Annmarie Fertoli, Associate Producer, WNYC News
Annmarie Fertoli is an Associate Producer at WNYC, working with the afternoon news team to produce All Things Considered.
About 100,000 canned goods — stacked in the shape of shoes, candles and even the Brooklyn Bridge — are on display at the World Financial Center in Lower Manhattan for one last weekend as part of a design and build competition to bring attention to world hunger.
The cans, which will be on display until 5 p.m. Monday, will be donated to City Harvest for distribution to food banks and pantries once the sculptures are dismantled.
“The idea was to do something that would highlight, you know, be something that our industry could get behind, and a charity, charitable work,” said Amy Nanni, co-chair of the Canstruction competition in New York.
Teams of architects, engineers, designers — and this year, some high school students — conceived and constructed the pieces that went on display on November 10. The competition is in its 19th year in the city.
Their pieces were judged by a panel of experts, including Michael Arad, the designer of the World Trade Center Memorial. The panel also included architects, authors and chefs, who determined the winners based on categories like Best Use of Labels, Structural Integrity, Best Meal and Jurors' Favorite.
Joseph Fulco, a junior architect at Gensler, worked on a team of about 30 people from company and the engineering firm WSP Flack + Kurtz, on "Loaded Dice," which won the Jurors' Favorite prize.
The sculpture is a cross-section of a die, stacked with colorful cans of food. Fulco said there are 24 different types of food in the sculpture, which is a meditation on odds and luck.
“People that are hungry and in need of food are down on their luck, the odds are stacked against them, and we felt that with the help of a loaded die, they could turn their luck around and the odds would be in their favor instead,” he said.

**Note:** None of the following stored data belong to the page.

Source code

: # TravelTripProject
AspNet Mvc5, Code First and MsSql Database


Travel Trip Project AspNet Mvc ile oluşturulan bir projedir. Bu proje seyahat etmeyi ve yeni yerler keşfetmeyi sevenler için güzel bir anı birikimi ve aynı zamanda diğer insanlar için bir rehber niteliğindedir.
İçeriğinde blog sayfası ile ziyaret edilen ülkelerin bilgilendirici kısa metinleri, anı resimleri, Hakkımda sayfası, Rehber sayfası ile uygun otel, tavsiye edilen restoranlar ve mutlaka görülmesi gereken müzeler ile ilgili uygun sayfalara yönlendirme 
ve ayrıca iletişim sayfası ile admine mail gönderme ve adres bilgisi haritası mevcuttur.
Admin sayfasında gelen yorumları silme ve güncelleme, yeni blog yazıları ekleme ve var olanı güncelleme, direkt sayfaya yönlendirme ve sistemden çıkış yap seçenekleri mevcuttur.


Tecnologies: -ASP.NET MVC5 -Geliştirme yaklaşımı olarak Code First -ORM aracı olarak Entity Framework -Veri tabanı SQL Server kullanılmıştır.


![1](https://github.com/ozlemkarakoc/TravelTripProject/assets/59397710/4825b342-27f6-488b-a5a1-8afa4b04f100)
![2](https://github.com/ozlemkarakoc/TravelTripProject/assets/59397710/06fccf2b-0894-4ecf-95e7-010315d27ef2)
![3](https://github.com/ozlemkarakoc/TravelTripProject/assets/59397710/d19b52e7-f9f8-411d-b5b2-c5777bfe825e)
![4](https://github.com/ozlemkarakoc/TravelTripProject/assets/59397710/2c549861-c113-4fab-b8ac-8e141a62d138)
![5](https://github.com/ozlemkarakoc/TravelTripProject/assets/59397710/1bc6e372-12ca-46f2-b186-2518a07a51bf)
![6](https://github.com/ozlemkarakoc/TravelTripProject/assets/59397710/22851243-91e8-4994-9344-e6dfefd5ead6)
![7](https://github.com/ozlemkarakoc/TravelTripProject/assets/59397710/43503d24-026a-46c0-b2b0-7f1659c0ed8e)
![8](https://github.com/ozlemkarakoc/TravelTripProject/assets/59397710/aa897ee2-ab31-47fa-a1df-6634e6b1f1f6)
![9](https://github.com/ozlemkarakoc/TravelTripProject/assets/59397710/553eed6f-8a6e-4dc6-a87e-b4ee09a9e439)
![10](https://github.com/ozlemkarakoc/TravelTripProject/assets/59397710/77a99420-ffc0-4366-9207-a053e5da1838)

Fulco said his team used about 9,000 cans to make Loaded Dice. All together, the sculptures are comprised of nearly 100,000.
Lisa Sposato, senior manager of food sourcing at City Harvest, said the visuals really get people to take notice of the sculptures' underlying message.
“It attracts families, but it also brings our message home about hunger,” she said. “It’s also Canstruction’s message, they want people to understand that there is still a great need for food in this country.”
Sposato said the need is also rising. Among the 600 groups City Harvest works with, she said demand for emergency food has increased an average of 25 percent, since fiscal year 2008.
Visitors to the exhibit are encouraged to bring their own cans of food to donate.